Around €1.7m of the stolen cash was recovered in a series of raids on homes and cars across Dublin city about 12 hours after the robbery, but the rest has never been found. With unprecedented heat from gardai, Hutch returned to Spain after being briefly detained in relation to the robbery.
He split his time between Spain and Amsterdam for most of 2009 and the first six months of 2010. This was a time when the Kinahan cartel's empire was growing by the week, with the mob making tens of millions of euro from flooding Ireland and the UK with drugs.
Hutch was an integral part of this massive international crime operation, and Spanish police documents obtained by the Herald show his role in the cartel. The dossier, which was prepared for the successful extradition of Thompson from Ireland to Spain in November 2011, revealed that Hutch was a senior player throughout 2009 and 2010.
According to Spanish police, Hutch and Thompson travelled to the south of Portugal from Spain on November 24, 2009 to organise a big drugs ship- ment. The dossier further revealed that Hutch and Thompson travelled to Amsterdam on May 15, 2010 with other members of the cartel for the same reason.
"As a result of investigations carried out in Spain and collaboration between Ireland and the UK, it is known that Freddie has been under investigation for narcotic-related offences in Ireland and Britain,'' the dossier reads.
"Thompson, together with Gary Hutch, are the men who are closest to Daniel Joseph Kinahan, as can be inferred from telephone tapping and surveillance operations."
The dossier continues by stating that Hutch and Thompson are Kinahan's "trusted right-hand men" and carry out jobs directly related to the organisation's criminal activities.
"Freddie and Gary are just one step below Daniel, are very close and share an equal status," it says.
"They sometimes give orders to each other without being able to determine who is higher up in the organisation.
"They are equals, good friends and share a flat."
The documents reveal that Spanish authorities noted that a car normally driven by Hutch was driven by another key Kinahan gang member at Malaga Airport on May 7, 2010, which reveals the level of surveillance that police had Hutch under at that time.
The Spanish also suspected that Hutch and Thompson were involved in procuring weapons for the cartel.
"One of Freddie's jobs is to obtain weapons for the rest of the organisation, as is evident from the conversation he held with Gary Hutch," the dossier reads.
"Like Gary, Freddie's duties also include acting as a bodyguard, chauffeur, etc.
"It has been deduced from investigations and surveillance activities that they had lived together in a flat in Nueva Andalucia [opposite Puerto Banus]."
The reason for the detailed surveillance on Hutch and other Kinahan cartel members is that an international pol-ice investigation code-named Operation Shovel was in place.
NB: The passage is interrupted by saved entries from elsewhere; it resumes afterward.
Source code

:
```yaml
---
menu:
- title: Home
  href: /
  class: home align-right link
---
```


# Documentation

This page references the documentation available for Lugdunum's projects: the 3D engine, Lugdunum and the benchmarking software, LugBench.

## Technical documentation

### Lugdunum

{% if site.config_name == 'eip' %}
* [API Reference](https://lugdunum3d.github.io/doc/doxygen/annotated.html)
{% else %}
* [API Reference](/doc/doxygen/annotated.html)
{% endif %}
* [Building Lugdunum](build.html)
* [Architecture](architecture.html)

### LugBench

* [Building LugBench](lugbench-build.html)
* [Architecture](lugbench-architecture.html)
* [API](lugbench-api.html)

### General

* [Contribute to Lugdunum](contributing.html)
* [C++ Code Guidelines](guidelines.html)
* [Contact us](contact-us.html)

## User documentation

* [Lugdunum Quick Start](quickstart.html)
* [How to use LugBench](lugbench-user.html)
It began after gardai made a major cannabis seizure in Kildare in 2008. This resulted in a series of arrests when more than 30 suspects, including Christy Kinahan and his sons Daniel and Christopher Jnr, were rounded up in high-profile raids on May 25, 2010.
(Earlier that month, it emerged that Christy Kinahan and his two sons expect to be tried soon on money-laundering charges in Spain.)
Only days after the raids, which made headlines across Europe, it emerged that Hutch had been named on a list of people who Spanish judges wanted to question following Kinahan's arrest.
In early June 2010, it was reported that an international arrest warrant had been issued for Hutch's arrest.
However, he could not be found by gardai or any European police forces.